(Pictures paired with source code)
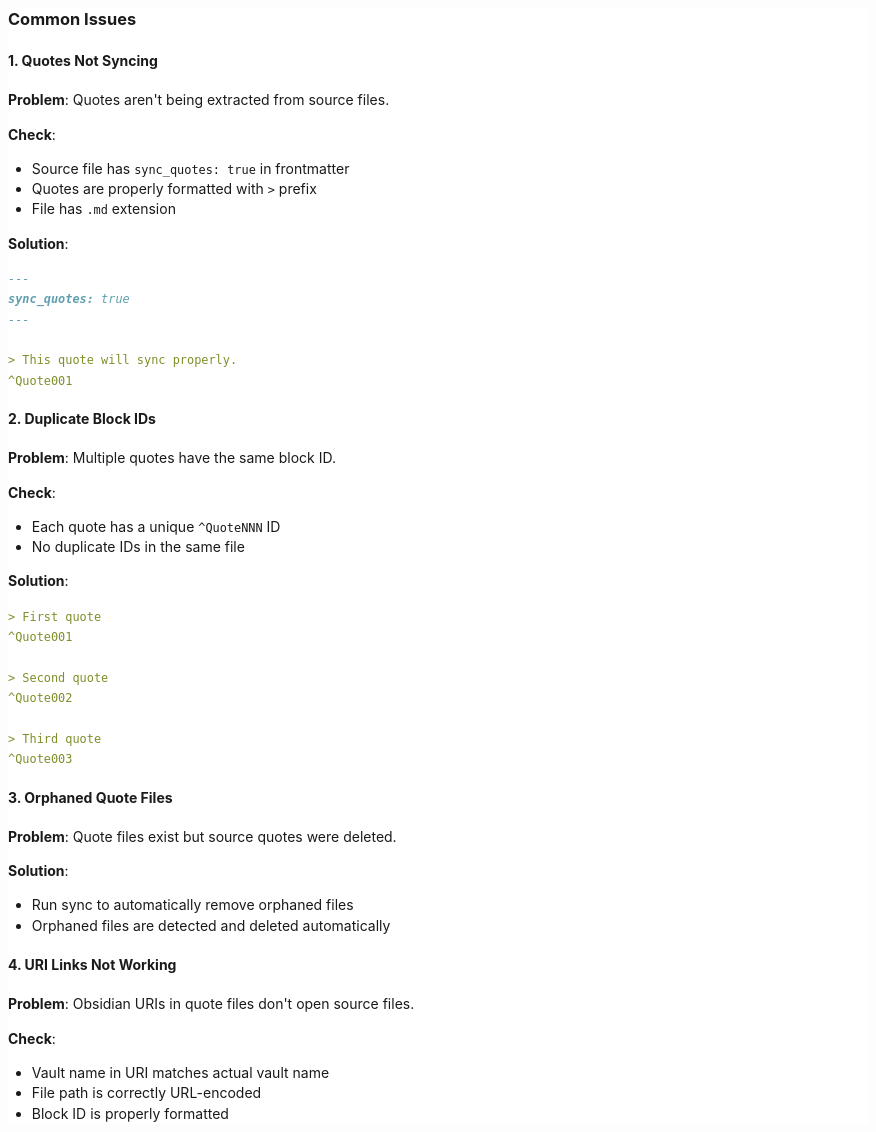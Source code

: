 ### Common Issues

#### 1. Quotes Not Syncing

**Problem**: Quotes aren't being extracted from source files.

**Check**:
- Source file has `sync_quotes: true` in frontmatter
- Quotes are properly formatted with `>` prefix
- File has `.md` extension

**Solution**:
```markdown
---
sync_quotes: true
---

> This quote will sync properly.
^Quote001
```

#### 2. Duplicate Block IDs

**Problem**: Multiple quotes have the same block ID.

**Check**:
- Each quote has a unique `^QuoteNNN` ID
- No duplicate IDs in the same file

**Solution**:
```markdown
> First quote
^Quote001

> Second quote
^Quote002

> Third quote
^Quote003
```

#### 3. Orphaned Quote Files

**Problem**: Quote files exist but source quotes were deleted.

**Solution**:
- Run sync to automatically remove orphaned files
- Orphaned files are detected and deleted automatically

#### 4. URI Links Not Working

**Problem**: Obsidian URIs in quote files don't open source files.

**Check**:
- Vault name in URI matches actual vault name
- File path is correctly URL-encoded
- Block ID is properly formatted
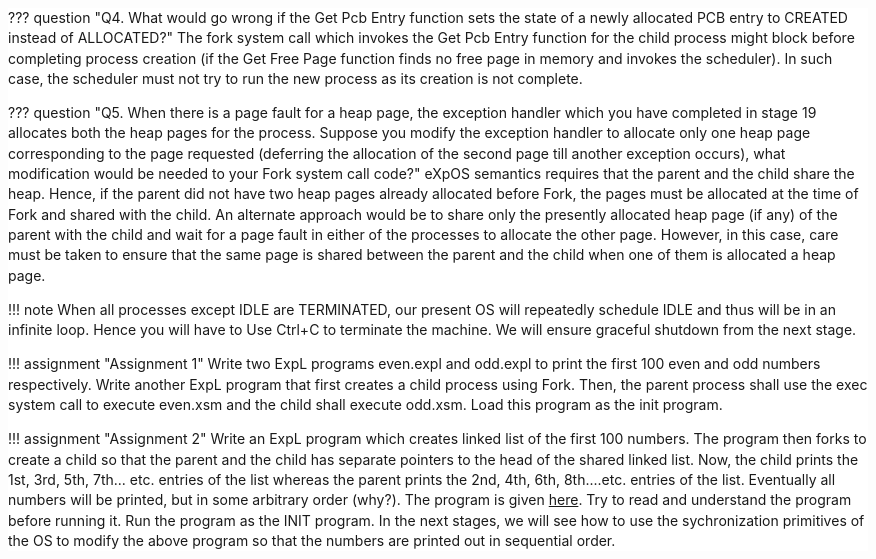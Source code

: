 ??? question "Q4. What would go wrong if the Get Pcb Entry function sets the state of a newly allocated PCB entry to CREATED instead of ALLOCATED?"
    The fork system call which invokes the Get Pcb Entry function for the child process might block before completing process creation (if the Get Free Page function finds no free page in memory and invokes the scheduler). In such case, the scheduler must not try to run the new process as its creation is not complete.

??? question "Q5. When there is a page fault for a heap page, the exception handler which you have completed in stage 19 allocates both the heap pages for the process. Suppose you modify the exception handler to allocate only one heap page corresponding to the page requested (deferring the allocation of the second page till another exception occurs), what modification would be needed to your Fork system call code?"
    eXpOS semantics requires that the parent and the child share the heap. Hence, if the parent did not have two heap pages already allocated before Fork, the pages must be allocated at the time of Fork and shared with the child. An alternate approach would be to share only the presently allocated heap page (if any) of the parent with the child and wait for a page fault in either of the processes to allocate the other page. However, in this case, care must be taken to ensure that the same page is shared between the parent and the child when one of them is allocated a heap page.

!!! note
    When all processes except IDLE are TERMINATED, our present OS will repeatedly schedule IDLE 
    and thus will be in an infinite loop. Hence you will have to Use Ctrl+C to terminate the machine. 
    We will ensure graceful shutdown from the next stage.

!!! assignment "Assignment 1"
    Write two ExpL programs even.expl and odd.expl to print the first 100 even and odd numbers respectively. Write another ExpL program that first creates a child process using Fork. Then, the parent process shall use the exec system call to execute even.xsm and the child shall execute odd.xsm. Load this program as the init program.

!!! assignment "Assignment 2"
    Write an ExpL program which creates linked list of the first 100 numbers. The program then forks to create a child so that
    the parent and the child has separate pointers to the head of the shared linked list. Now, the
    child prints the 1st, 3rd, 5th, 7th... etc. entries of the list whereas the parent prints the
    2nd, 4th, 6th, 8th....etc. entries of the list. Eventually all numbers will be printed, but in
    some arbitrary order (why?). The program is given <a href="test_prog.html#ll_fork" target="_blank">here</a>. Try to read and understand the program before running it. Run the program as the INIT program. In the next stages, we will see
    how to use the sychronization primitives of the OS to modify the above program so that the
    numbers are printed out in sequential order.
    
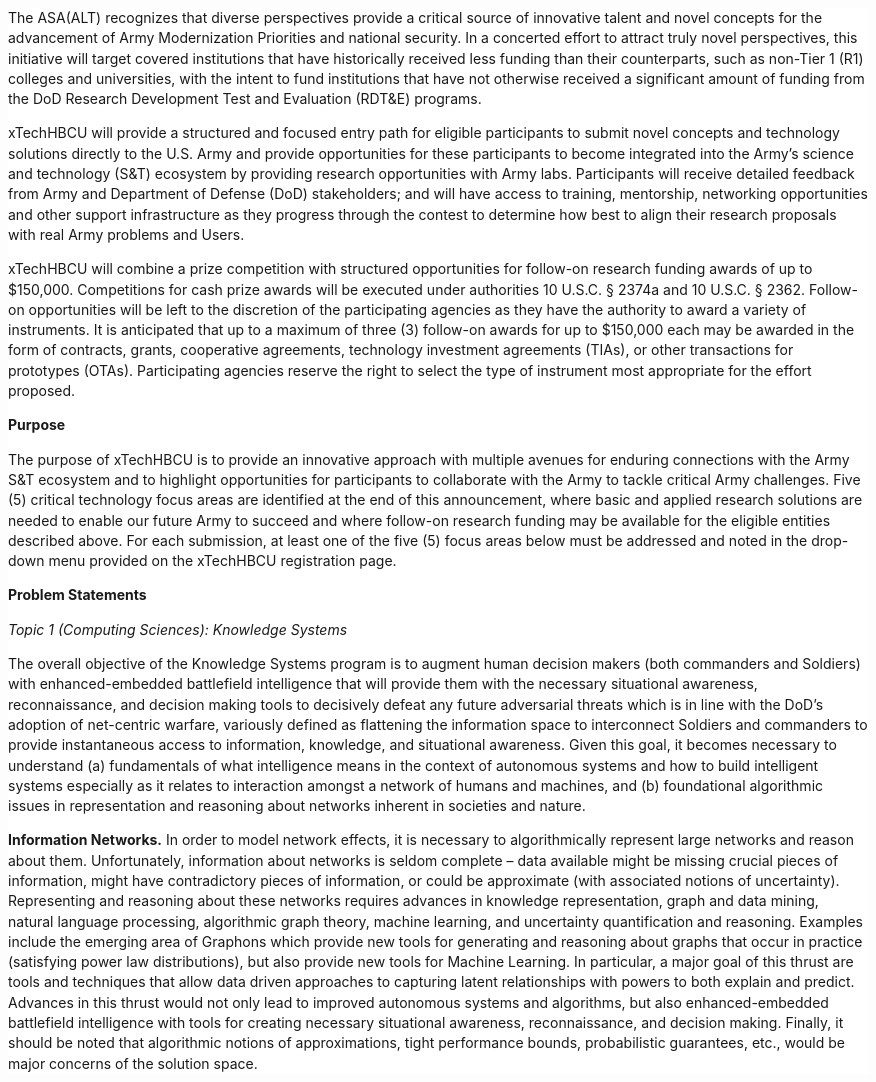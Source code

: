 The ASA(ALT) recognizes that diverse perspectives provide a critical source of innovative talent and novel concepts for the advancement of Army Modernization Priorities and national security. In a concerted effort to attract truly novel perspectives, this initiative will target covered institutions that have historically received less funding than their counterparts, such as non-Tier 1 (R1) colleges and universities, with the intent to fund institutions that have not otherwise received a significant amount of funding from the DoD Research Development Test and Evaluation (RDT&E) programs.   

xTechHBCU will provide a structured and focused entry path for eligible participants to submit novel concepts and technology solutions directly to the U.S. Army and provide opportunities for these participants to become integrated into the Army’s science and technology (S&T) ecosystem by providing research opportunities with Army labs.  Participants will receive detailed feedback from Army and Department of Defense (DoD) stakeholders; and will have access to training, mentorship, networking opportunities and other support infrastructure as they progress through the contest to determine how best to align their research proposals with real Army problems and Users.  

xTechHBCU will combine a prize competition with structured opportunities for follow-on research funding awards of up to $150,000. Competitions for cash prize awards will be executed under authorities 10 U.S.C. § 2374a and 10 U.S.C. § 2362. Follow-on opportunities will be left to the discretion of the participating agencies as they have the authority to award a variety of instruments. It is anticipated that up to a maximum of three (3) follow-on awards for up to $150,000 each may be awarded in the form of contracts, grants, cooperative agreements, technology investment agreements (TIAs), or other transactions for prototypes (OTAs). Participating agencies reserve the right to select the type of instrument most appropriate for the effort proposed.

**Purpose**

The purpose of xTechHBCU is to provide an innovative approach with multiple avenues for enduring connections with the Army S&T ecosystem and to highlight opportunities for participants to collaborate with the Army to tackle critical Army challenges.  Five (5) critical technology focus areas are identified at the end of this announcement, where basic and applied research solutions are needed to enable our future Army to succeed and where follow-on research funding may be available for the eligible entities described above. For each submission, at least one of the five (5) focus areas below must be addressed and noted in the drop-down menu provided on the xTechHBCU registration page.

**Problem Statements**

*Topic 1 (Computing Sciences): Knowledge Systems*

The overall objective of the Knowledge Systems program is to augment human decision makers (both commanders and Soldiers) with enhanced-embedded battlefield intelligence that will provide them with the necessary situational awareness, reconnaissance, and decision making tools to decisively defeat any future adversarial threats which is in line with the DoD’s adoption of net-centric warfare, variously defined as flattening the information space to interconnect Soldiers and commanders to provide instantaneous access to information, knowledge, and situational awareness. Given this goal, it becomes necessary to understand (a) fundamentals of what intelligence means in the context of autonomous systems and how to build intelligent systems especially as it relates to interaction amongst a network of humans and machines, and (b) foundational algorithmic issues in representation and reasoning about networks inherent in societies and nature.

**Information Networks.** In order to model network effects, it is necessary to algorithmically represent large networks and reason about them. Unfortunately, information about networks is seldom complete – data available might be missing crucial pieces of information, might have contradictory pieces of information, or could be approximate (with associated notions of uncertainty). Representing and reasoning about these networks requires advances in knowledge representation, graph and data mining, natural language processing, algorithmic graph theory, machine learning, and uncertainty quantification and reasoning. Examples include the emerging area of Graphons which provide new tools for generating and reasoning about graphs that occur in practice (satisfying power law distributions), but also provide new tools for Machine Learning. In particular, a major goal of this thrust are tools and techniques that allow data driven approaches to capturing latent relationships with powers to both explain and predict. Advances in this thrust would not only lead to improved autonomous systems and algorithms, but also enhanced-embedded battlefield intelligence with tools for creating necessary situational awareness, reconnaissance, and decision making. Finally, it should be noted that algorithmic notions of approximations, tight performance bounds, probabilistic guarantees, etc., would be major concerns of the solution space.
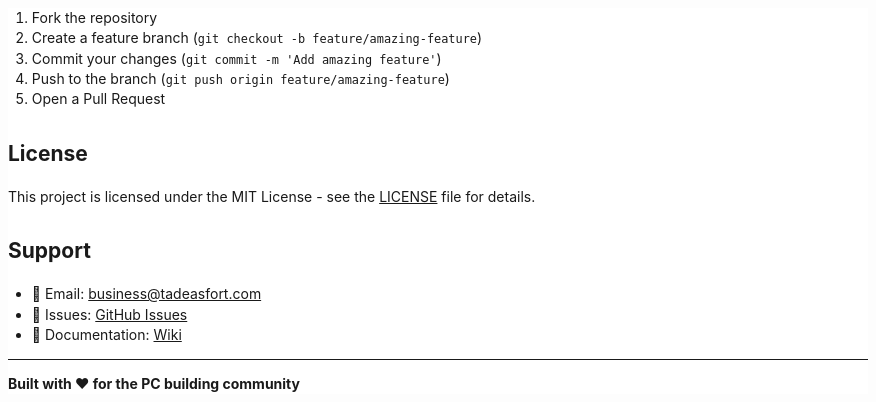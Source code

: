 1. Fork the repository
2. Create a feature branch (`git checkout -b feature/amazing-feature`)
3. Commit your changes (`git commit -m 'Add amazing feature'`)
4. Push to the branch (`git push origin feature/amazing-feature`)
5. Open a Pull Request

## License

This project is licensed under the MIT License - see the [LICENSE](LICENSE) file for details.

## Support

- 📧 Email: business@tadeasfort.com
- 🐛 Issues: [GitHub Issues](https://github.com/yourusername/pcpartsscraper/issues)
- 📖 Documentation: [Wiki](https://github.com/yourusername/pcpartsscraper/wiki)

---

**Built with ❤️ for the PC building community** 

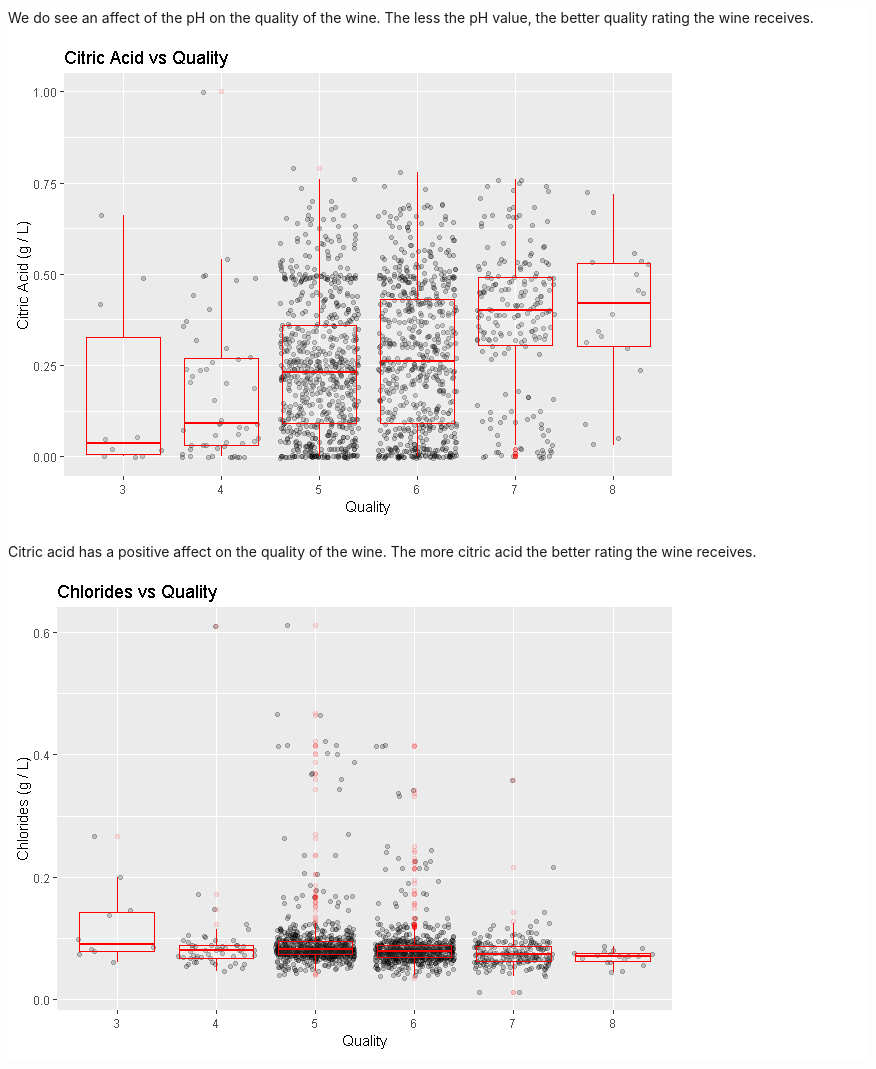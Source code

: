 We do see an affect of the pH on the quality of the wine. The less the pH value, the better quality rating the wine receives. 


![](README_Figs/README-unnamed-chunk-44-1.png)

Citric acid has a positive affect on the quality of the wine. The more citric acid the better rating the wine receives. 


![](README_Figs/README-unnamed-chunk-45-1.png)
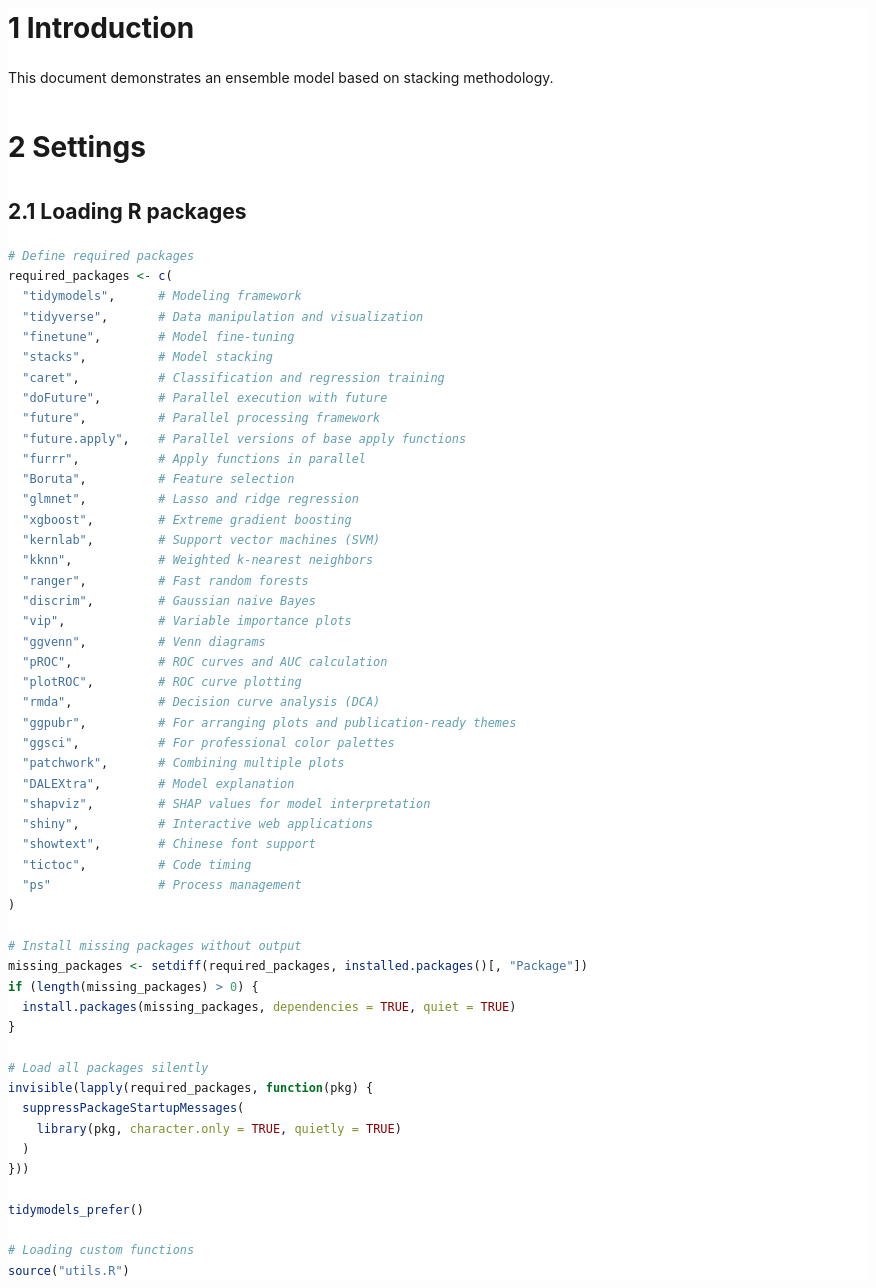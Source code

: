 # 1 Introduction

This document demonstrates an ensemble model based on stacking
methodology.

# 2 Settings

## 2.1 Loading R packages

``` r
# Define required packages
required_packages <- c(
  "tidymodels",      # Modeling framework
  "tidyverse",       # Data manipulation and visualization
  "finetune",        # Model fine-tuning
  "stacks",          # Model stacking
  "caret",           # Classification and regression training
  "doFuture",        # Parallel execution with future
  "future",          # Parallel processing framework
  "future.apply",    # Parallel versions of base apply functions
  "furrr",           # Apply functions in parallel
  "Boruta",          # Feature selection
  "glmnet",          # Lasso and ridge regression
  "xgboost",         # Extreme gradient boosting
  "kernlab",         # Support vector machines (SVM)
  "kknn",            # Weighted k-nearest neighbors
  "ranger",          # Fast random forests
  "discrim",         # Gaussian naive Bayes
  "vip",             # Variable importance plots
  "ggvenn",          # Venn diagrams
  "pROC",            # ROC curves and AUC calculation
  "plotROC",         # ROC curve plotting
  "rmda",            # Decision curve analysis (DCA)
  "ggpubr",          # For arranging plots and publication-ready themes
  "ggsci",           # For professional color palettes
  "patchwork",       # Combining multiple plots
  "DALEXtra",        # Model explanation
  "shapviz",         # SHAP values for model interpretation
  "shiny",           # Interactive web applications
  "showtext",        # Chinese font support
  "tictoc",          # Code timing
  "ps"               # Process management
)

# Install missing packages without output
missing_packages <- setdiff(required_packages, installed.packages()[, "Package"])
if (length(missing_packages) > 0) {
  install.packages(missing_packages, dependencies = TRUE, quiet = TRUE)
}

# Load all packages silently
invisible(lapply(required_packages, function(pkg) {
  suppressPackageStartupMessages(
    library(pkg, character.only = TRUE, quietly = TRUE)
  )
}))

tidymodels_prefer()

# Loading custom functions
source("utils.R")
```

**About this task:** All lines above that include the word "https" should be located and copied.

**Solution to this task:**
- 🐛 Issues: [GitHub Issues](https://github.com/yourusername/pcpartsscraper/issues)
- 📖 Documentation: [Wiki](https://github.com/yourusername/pcpartsscraper/wiki)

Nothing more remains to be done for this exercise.